Saturday, April 22, 2017


At the first church I served, one of the young men in the congregation had earned his Eagle Scout award. Although the troop was sponsored by another church, he chose to have his Court of Honor at our church. As his pastor, I was invited to attend. As I stepped out of my car, a gentleman with a Bible in hand stepped out of the car next to mine. I had seen him around town, and was pretty sure he was the pastor of the church that sponsored the scout troop.
Pastor Jones?” I asked.
Welcome, I'm Dann Houghton, the pastor of this church.”
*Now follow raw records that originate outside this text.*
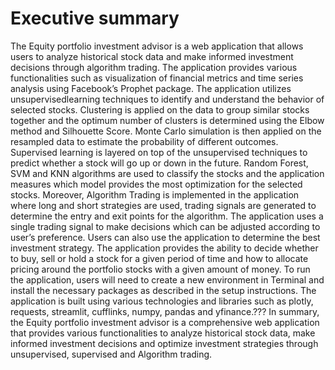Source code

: # Executive summary

The Equity portfolio investment advisor is a web application that allows users to analyze historical stock data and make informed investment decisions through algorithm trading. The application provides various functionalities such as visualization of financial metrics and time series analysis using Facebook’s Prophet package.
The application utilizes unsupervisedlearning techniques to identify and understand the behavior of selected stocks. Clustering is applied on the data to group similar stocks together and the optimum number of clusters is determined using the Elbow method and Silhouette Score. Monte Carlo simulation is then applied on the resampled data to estimate the probability of different outcomes.
Supervised learning is layered on top of the unsupervised techniques to predict whether a stock will go up or down in the future. Random Forest, SVM and KNN algorithms are used to classify the stocks and the application measures which model provides the most optimization for the selected stocks.
Moreover, Algorithm Trading is implemented in the application where long and short strategies are used, trading signals are generated to determine the entry and exit points for the algorithm. The application uses a single trading signal to make decisions which can be adjusted according to user’s preference.
Users can also use the application to determine the best investment strategy. The application provides the ability to decide whether to buy, sell or hold a stock for a given period of time and how to allocate pricing around the portfolio stocks with a given amount of money.
To run the application, users will need to create a new environment in Terminal and install the necessary packages as described in the setup instructions. The application is built using various technologies and libraries such as plotly, requests, streamlit, cufflinks, numpy, pandas and yfinance.???
In summary, the Equity portfolio investment advisor is a comprehensive web application that provides various functionalities to analyze historical stock data, make informed investment decisions and optimize investment strategies through unsupervised, supervised and Algorithm trading.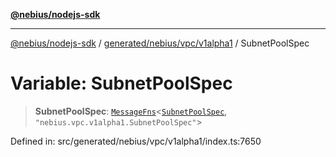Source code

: [**@nebius/nodejs-sdk**](../../../../../README.md)

---

[@nebius/nodejs-sdk](../../../../../README.md) / [generated/nebius/vpc/v1alpha1](../README.md) / SubnetPoolSpec

# Variable: SubnetPoolSpec

> **SubnetPoolSpec**: [`MessageFns`](../../../../../runtime/protos/core/interfaces/MessageFns.md)\<[`SubnetPoolSpec`](../interfaces/SubnetPoolSpec.md), `"nebius.vpc.v1alpha1.SubnetPoolSpec"`\>

Defined in: src/generated/nebius/vpc/v1alpha1/index.ts:7650
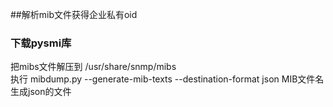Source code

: ##解析mib文件获得企业私有oid
### 下载pysmi库
把mibs文件解压到  /usr/share/snmp/mibs    
执行 mibdump.py --generate-mib-texts  --destination-format json MIB文件名
生成json的文件

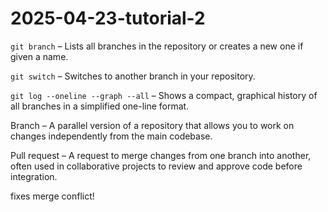 # 2025-04-23-tutorial-2

`git branch` – Lists all branches in the repository or creates a new one if given a name.

`git switch` – Switches to another branch in your repository.

`git log --oneline --graph --all` – Shows a compact, graphical history of all branches in a simplified one-line format.

Branch – A parallel version of a repository that allows you to work on changes independently from the main codebase.

Pull request – A request to merge changes from one branch into another, often used in collaborative projects to review and approve code before integration.

fixes merge conflict!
No, you can't be.” he said and walked away. Seems I didn't look like what he thought a pastor should look like. He had sight, but could not see.”
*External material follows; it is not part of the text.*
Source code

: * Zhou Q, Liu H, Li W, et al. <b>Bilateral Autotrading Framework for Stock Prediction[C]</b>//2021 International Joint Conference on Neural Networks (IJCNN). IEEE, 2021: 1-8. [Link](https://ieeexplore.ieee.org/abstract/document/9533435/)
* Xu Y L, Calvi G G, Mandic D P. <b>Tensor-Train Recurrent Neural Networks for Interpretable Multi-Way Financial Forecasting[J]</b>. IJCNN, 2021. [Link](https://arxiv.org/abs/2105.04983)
Both of today's stories deal with blindness and sight. In the story from 1 Samuel, Samuel is unable to see beyond his human mindset. Eliab fit Samuel's idea of what a King should look like, And God had to set the record straight: The LORD said to him, "Pay no attention to how tall and handsome he is. I have rejected him, because I do not judge as people judge. They look at the outward appearance, but I look at the heart."

In our gospel lesson from John, the man born blind receives the gift of sight, but the Pharisees, blinded by their strict observance of the law, can neither see nor appreciate the miracle of grace. Just as my fellow clergyman could not envision me as a pastor, the Pharisees could not see Jesus as the Messiah.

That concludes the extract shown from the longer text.